**AIM OF THE TASK**:
Starting at the first line of the data, print each line verbatim up to and including the line bearing "A spacetime asymptotically", omitting pictures.

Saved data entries
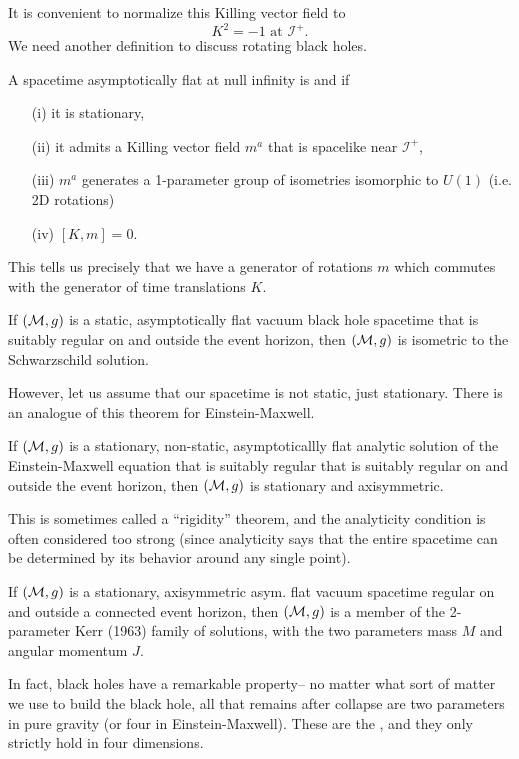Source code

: It is convenient to normalize this Killing vector field to
\begin{equation}
    K^2 = -1 \text{ at } \mathcal{I}^+.
\end{equation}
We need another definition to discuss rotating black holes.
\begin{defn}
    A spacetime asymptotically flat at null infinity is  and  if 
    \begin{enumerate}
        \item[(i)] it is stationary,
        \item[(ii)] it admits a Killing vector field $m^a$ that is spacelike near $\mathcal{I}^+$,
        \item[(iii)] $m^a$ generates a 1-parameter group of isometries isomorphic to $U(1)$ (i.e. 2D rotations)
        \item[(iv)] $[K,m]=0$.
    \end{enumerate}
\end{defn}
This tells us precisely that we have a generator of rotations $m$ which commutes with the generator of time translations $K$.
\begin{thm}
    If $(\mathcal{M},g)$ is a static, asymptotically flat vacuum black hole spacetime that is suitably regular on and outside the event horizon, then $(\mathcal{M},g)$ is isometric to the Schwarzschild solution.
\end{thm}
However, let us assume that our spacetime is not static, just stationary. There is an analogue of this theorem for Einstein-Maxwell.
\begin{thm}
    If $(\mathcal{M},g)$ is a stationary, non-static, asymptoticallly flat analytic solution of the Einstein-Maxwell equation that is suitably regular that is suitably regular on and outside the event horizon, then $(\mathcal{M},g)$ is stationary and axisymmetric.
\end{thm}
This is sometimes called a ``rigidity'' theorem, and the analyticity condition is often considered too strong (since analyticity says that the entire spacetime can be determined by its behavior around any single point).
\begin{thm}
    If $(\mathcal{M},g)$ is a stationary, axisymmetric asym. flat vacuum spacetime regular on and outside a connected event horizon, then $(\mathcal{M},g)$ is a member of the 2-parameter Kerr (1963) family of solutions, with the two parameters mass $M$ and angular momentum $J$.
\end{thm}
In fact, black holes have a remarkable property-- no matter what sort of matter we use to build the black hole, all that remains after collapse are two parameters in pure gravity (or four in Einstein-Maxwell). These are the , and they only strictly hold in four dimensions.

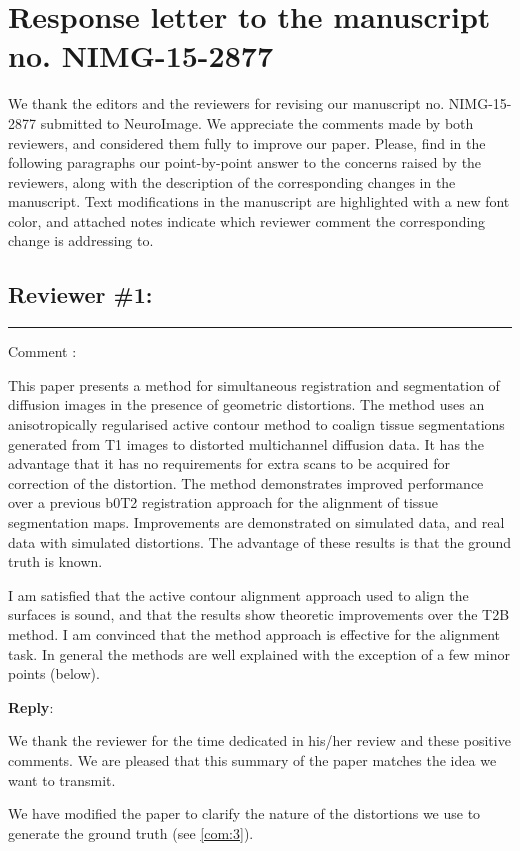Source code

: \documentclass[9pt]{memoir}
\newcounter{reviewpoint}
\newenvironment{reviewpoint}%
{\refstepcounter{reviewpoint}\par\medskip\vspace{3ex}\hrule\vspace{1.5ex}\par\noindent%
   {\fontseries{b}\selectfont Comment \arabic{reviewpoint}:}
   \begingroup%
   \color{black!60}
   \fontshape{it}\selectfont %

}
{\endgroup\label{com:\thereviewpoint}\par\medskip}
\newcommand{\reply}{\par\fontshape{n}\selectfont \noindent \textbf{Reply}:\ }
\begin{document}
\hypersetup{linkcolor=black!60, citecolor=black!60, urlcolor=black!60}

\section*{Response letter to the manuscript no. NIMG-15-2877}

\bigskip
\noindent We thank the editors and the reviewers for revising our manuscript no. NIMG-15-2877 submitted to NeuroImage.
We appreciate the comments made by both reviewers, and considered them fully to improve our paper.
Please, find in the following paragraphs our point-by-point answer to the concerns raised by the reviewers,
  along with the description of the corresponding changes in the manuscript.
Text modifications in the manuscript are highlighted with a new font color, and attached notes indicate which reviewer comment
  the corresponding change is addressing to.

\bigskip
\bigskip
\subsection*{Reviewer \#1:}
\begin{reviewpoint}
This paper presents a method for simultaneous registration and segmentation of diffusion images in the presence of geometric distortions. The method uses an anisotropically regularised active contour method to coalign tissue segmentations generated from T1 images to distorted multichannel diffusion data. It has the advantage that it has no requirements for extra scans to be acquired for correction of the distortion. The method demonstrates improved performance over a previous b0T2 registration approach for the alignment of tissue segmentation maps. Improvements are demonstrated on simulated data, and real data with simulated distortions. The advantage of these results is that the ground truth is known.


I am satisfied that the active contour alignment approach used to align the surfaces is sound, and that the results show theoretic improvements over the T2B method. I am convinced that the method approach is effective for the alignment task. In general the methods are well explained with the exception of a few minor points (below).
\end{reviewpoint}
\reply{%
We thank the reviewer for the time dedicated in his/her review and these positive comments.
We are pleased that this summary of the paper matches the idea we want to transmit.

We have modified the paper to clarify the nature of the distortions we use to generate the
  ground truth (see \autoref{com:3}).
}
\end{document}
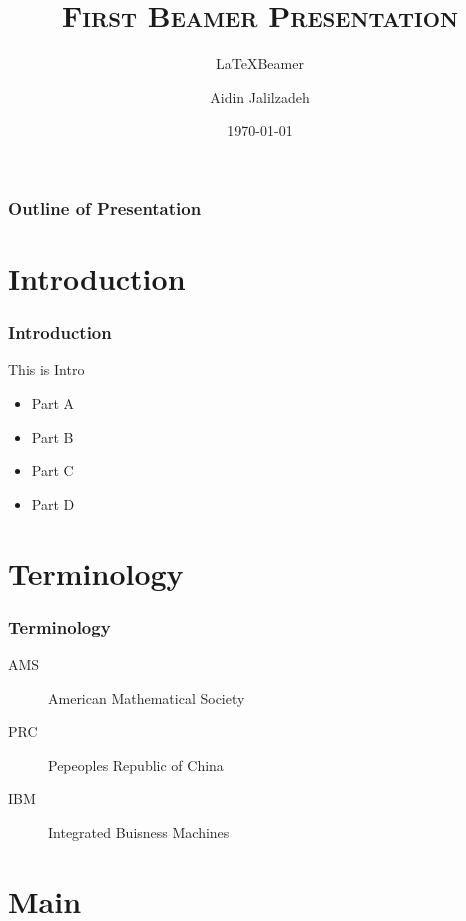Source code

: \documentclass{beamer}
\title{\textsc{First Beamer Presentation}}
\subtitle{\LaTeX Beamer}
\author{Aidin Jalilzadeh}
\institute{UNNC}
\date{\today}
\begin{document}
\begin{frame}
\titlepage
\end{frame}

\begin{frame}\frametitle{Outline of Presentation}\label{outline}
\tableofcontents
\end{frame}

\section{Introduction}
\begin{frame}\frametitle{Introduction}\label{intro}
This is Intro
\begin{itemize}
\item<1-> Part A
\item <2-> Part B
\item <3-> Part C
\item <4-> Part D
\end{itemize}
\hyperlink{data}{}
\end{frame}


\section{Terminology}
\begin{frame}\frametitle{Terminology}
\begin{description}
\item[AMS] American Mathematical Society
\item[PRC] Pepeoples Republic of China
\item[IBM] Integrated Buisness Machines
\end{description}
\end{frame}

\section{Main}
\end{document}
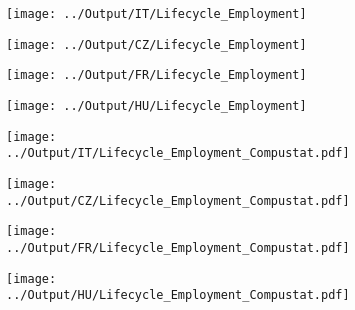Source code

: \documentclass[12pt,notitlepage]{article}
\begin{document}
\begin{figure}[!htpb]
\centering
\caption{Average Employment by Year (Orbis)}
\begin{subfigure}{.49\textwidth}
    \centering
 \texttt{[image: ../Output/IT/Lifecycle\_Employment]}
\end{subfigure}%
\begin{subfigure}{.49\textwidth}
    \centering
 \texttt{[image: ../Output/CZ/Lifecycle\_Employment]}
\end{subfigure}
\begin{subfigure}{.49\textwidth}
    \centering
 \texttt{[image: ../Output/FR/Lifecycle\_Employment]}
\end{subfigure}%
\begin{subfigure}{.49\textwidth}
    \centering
 \texttt{[image: ../Output/HU/Lifecycle\_Employment]}
\end{subfigure}
\end{figure}
\pagebreak

\begin{figure}[!htpb]
\centering
\caption{Average Employment by Year (Compustat)}
\begin{subfigure}{.49\textwidth}
    \centering
 \texttt{[image: ../Output/IT/Lifecycle\_Employment\_Compustat.pdf]}
\end{subfigure}%
\begin{subfigure}{.49\textwidth}
    \centering
 \texttt{[image: ../Output/CZ/Lifecycle\_Employment\_Compustat.pdf]}
\end{subfigure}
\begin{subfigure}{.49\textwidth}
    \centering
 \texttt{[image: ../Output/FR/Lifecycle\_Employment\_Compustat.pdf]}
\end{subfigure}%
\begin{subfigure}{.49\textwidth}
    \centering
 \texttt{[image: ../Output/HU/Lifecycle\_Employment\_Compustat.pdf]}
\end{subfigure}
\end{figure}
\pagebreak
\end{document}
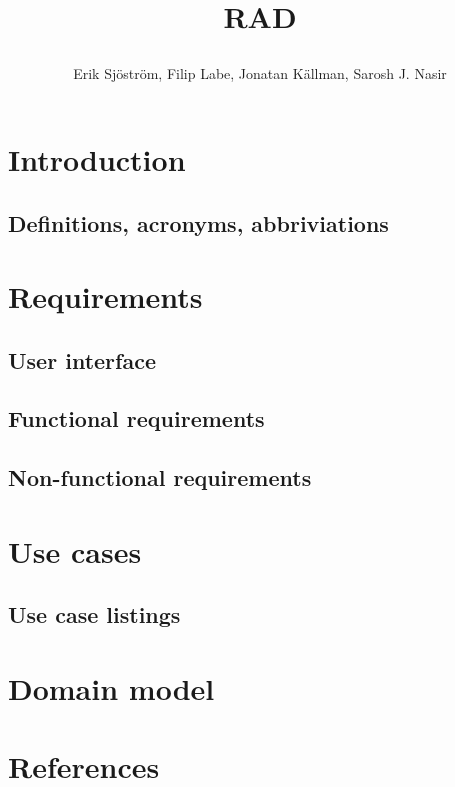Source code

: \documentclass{article}
\title{
    RAD
    \author{Erik Sjöström,
            Filip Labe,
            Jonatan Källman,
            Sarosh J. Nasir}
}
\begin{document}
\maketitle

\section{Introduction}
\subsection{Definitions, acronyms, abbriviations}

\section{Requirements}
\subsection{User interface}
\subsection{Functional requirements}
\subsection{Non-functional requirements}

\section{Use cases}
\subsection{Use case listings}

\section{Domain model}

\section{References}
\end{document}
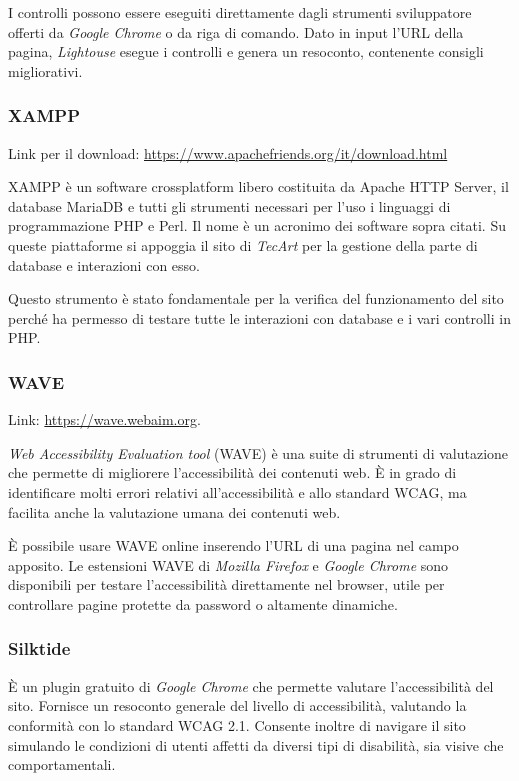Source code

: I controlli possono essere eseguiti direttamente dagli strumenti sviluppatore offerti da \textit{Google Chrome} o da riga di comando. Dato in input l'URL della pagina, \textit{Lightouse} esegue i controlli e genera un resoconto, contenente consigli migliorativi. 


\subsubsection{XAMPP}
\label{test-strumenti-xampp-mamp}
Link per il download: \url{https://www.apachefriends.org/it/download.html}

XAMPP è un software crossplatform libero costituita da Apache HTTP Server, il database MariaDB e tutti gli strumenti necessari per l'uso i linguaggi di programmazione PHP e Perl. Il nome è un acronimo dei software sopra citati. Su queste piattaforme si appoggia il sito di \textit{TecArt} per la gestione della parte di database e interazioni con esso.

Questo strumento è stato fondamentale per la verifica del funzionamento del sito perché ha permesso di testare tutte le interazioni con database e i vari controlli in PHP.


\subsubsection{WAVE}
\label{test-strumenti-wave}
Link: \url{https://wave.webaim.org}.

\textit{Web Accessibility Evaluation tool} (WAVE) è una suite di strumenti di valutazione che permette di migliorere l'accessibilità dei contenuti web. È in grado di identificare molti errori relativi all'accessibilità e allo standard WCAG, ma facilita anche la valutazione umana dei contenuti web.

È possibile usare WAVE online inserendo l'URL di una pagina nel campo apposito. Le estensioni WAVE di \textit{Mozilla Firefox} e \textit{Google Chrome} sono disponibili per testare l'accessibilità direttamente nel browser, utile per controllare pagine protette da password o altamente dinamiche. 


\subsubsection{Silktide}
\label{test-strumenti-silktide}
È un plugin gratuito di \textit{Google Chrome} che permette valutare l'accessibilità del sito. Fornisce un resoconto generale del livello di accessibilità, valutando la conformità con lo standard WCAG 2.1. Consente inoltre di navigare il sito simulando le condizioni di utenti affetti da diversi tipi di disabilità, sia visive che comportamentali. 


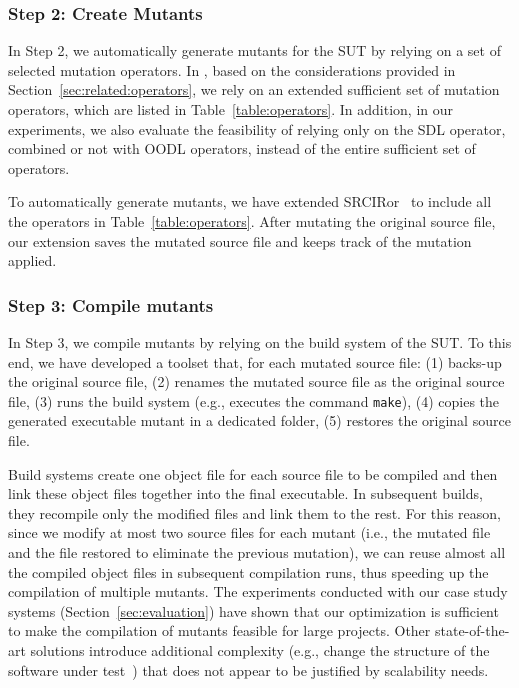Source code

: \subsubsection{Step 2: Create Mutants}

In Step 2, we automatically generate mutants for the SUT by relying on a set of selected mutation operators.
In \APPR, based on the considerations provided in Section~\ref{sec:related:operators}, we rely on an extended sufficient set of mutation operators, which are listed in Table~\ref{table:operators}.
In addition, in our experiments, we also evaluate the feasibility of relying only on the SDL operator, combined or not with OODL operators, instead of the entire sufficient set of operators.



To automatically generate mutants, we have extended SRCIRor~\cite{hariri2018srciror} to include all the 
operators in Table~\ref{table:operators}.
After mutating the original source file, our extension saves the mutated source file and keeps track of the mutation applied. 

\subsubsection{Step 3: Compile mutants}
\label{sec:appr:compile}

In Step 3, we compile mutants by relying on the build system of the SUT. To this end, we have developed a toolset that, for each mutated source file: (1) backs-up the original source file, (2) renames the mutated source file as the original source file, (3) runs the build system (e.g., executes the command \texttt{make}), (4) copies the generated executable mutant in a dedicated folder, (5) restores the original source file. 

Build systems create one object file for each source file to be compiled and then link these object files together into the final executable. 
 {In subsequent builds, they recompile only the modified files and link them to the rest.}
For this reason, since we modify at most two source files for each mutant (i.e., the mutated file and the file restored to eliminate the previous mutation), we can reuse almost all the compiled object files in subsequent compilation runs, thus speeding up the compilation of multiple mutants. The experiments conducted with our case study systems (Section~\ref{sec:evaluation}) have shown that 
 {our optimization is sufficient to make the compilation of mutants feasible for large projects. Other state-of-the-art solutions introduce additional complexity (e.g., change the structure of the software under test~\cite{untch1993mutation}) that does not appear to be justified by scalability needs.}
 
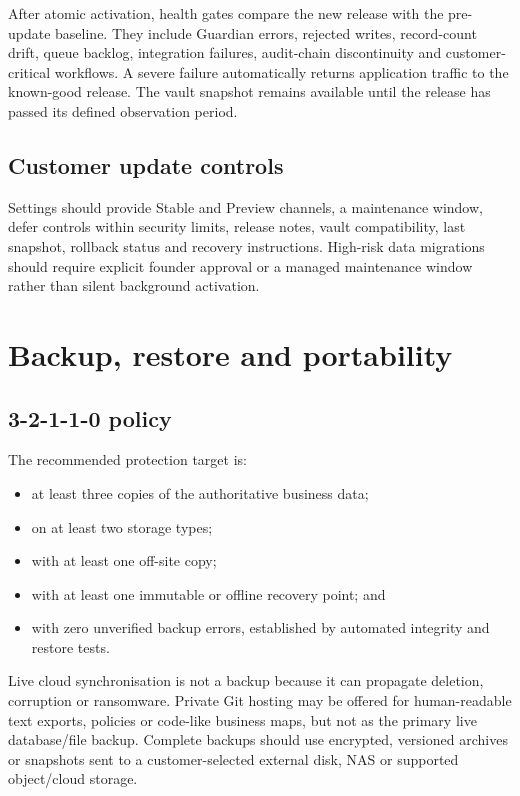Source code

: \documentclass[11pt]{article}
\begin{document}
After atomic activation, health gates compare the new release with the pre-update baseline. They include Guardian errors, rejected writes, record-count drift, queue backlog, integration failures, audit-chain discontinuity and customer-critical workflows. A severe failure automatically returns application traffic to the known-good release. The vault snapshot remains available until the release has passed its defined observation period.

\subsection{Customer update controls}

Settings should provide Stable and Preview channels, a maintenance window, defer controls within security limits, release notes, vault compatibility, last snapshot, rollback status and recovery instructions. High-risk data migrations should require explicit founder approval or a managed maintenance window rather than silent background activation.

\section{Backup, restore and portability}

\subsection{3-2-1-1-0 policy}

The recommended protection target is:

\begin{itemize}
  \item at least three copies of the authoritative business data;
  \item on at least two storage types;
  \item with at least one off-site copy;
  \item with at least one immutable or offline recovery point; and
  \item with zero unverified backup errors, established by automated integrity and restore tests.
\end{itemize}

Live cloud synchronisation is not a backup because it can propagate deletion, corruption or ransomware. Private Git hosting may be offered for human-readable text exports, policies or code-like business maps, but not as the primary live database/file backup. Complete backups should use encrypted, versioned archives or snapshots sent to a customer-selected external disk, NAS or supported object/cloud storage.
\end{document}

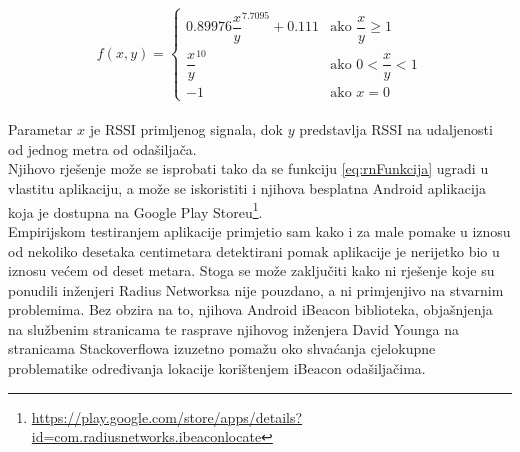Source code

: \begin{equation}
	\label{eq:rnFunkcija}
	f(x,y) = 
	\begin{cases}	
	0.89976 {\dfrac{x}{y}}^{7.7095} + 0.111 & \text{ako } \dfrac{x}{y} \geq 1 \\
	{\dfrac{x}{y}}^{10} & \text{ako } 0 < \dfrac{x}{y} < 1 \\
	-1 & \text{ako } x = 0 	
	\end{cases}
\end{equation}
\\

Parametar $x$ je RSSI primljenog signala, dok $y$ predstavlja RSSI na udaljenosti od jednog metra od odašiljača. 
\\

Njihovo rješenje može se isprobati tako da se funkciju \eqref{eq:rnFunkcija} ugradi u vlastitu aplikaciju, a može se iskoristiti i njihova besplatna Android aplikacija koja je dostupna na Google Play Storeu\footnote{\url{https://play.google.com/store/apps/details?id=com.radiusnetworks.ibeaconlocate}}.
\\
Empirijskom testiranjem aplikacije primjetio sam kako i za male pomake u iznosu od nekoliko desetaka centimetara detektirani pomak aplikacije je nerijetko bio u iznosu većem od deset metara. 
Stoga se može zaključiti kako ni rješenje koje su ponudili inženjeri Radius Networksa nije pouzdano, a ni primjenjivo na stvarnim problemima. 
Bez obzira na to, njihova Android iBeacon biblioteka, objašnjenja na službenim stranicama te rasprave njihovog inženjera David Younga na stranicama Stackoverflowa izuzetno pomažu oko shvaćanja cjelokupne problematike određivanja lokacije korištenjem iBeacon odašiljačima.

**ANSWER BOX**:
Source code

: It is convenient to normalize this Killing vector field to
\begin{equation}
    K^2 = -1 \text{ at } \mathcal{I}^+.
\end{equation}
We need another definition to discuss rotating black holes.
\begin{defn}
    A spacetime asymptotically flat at null infinity is  and  if 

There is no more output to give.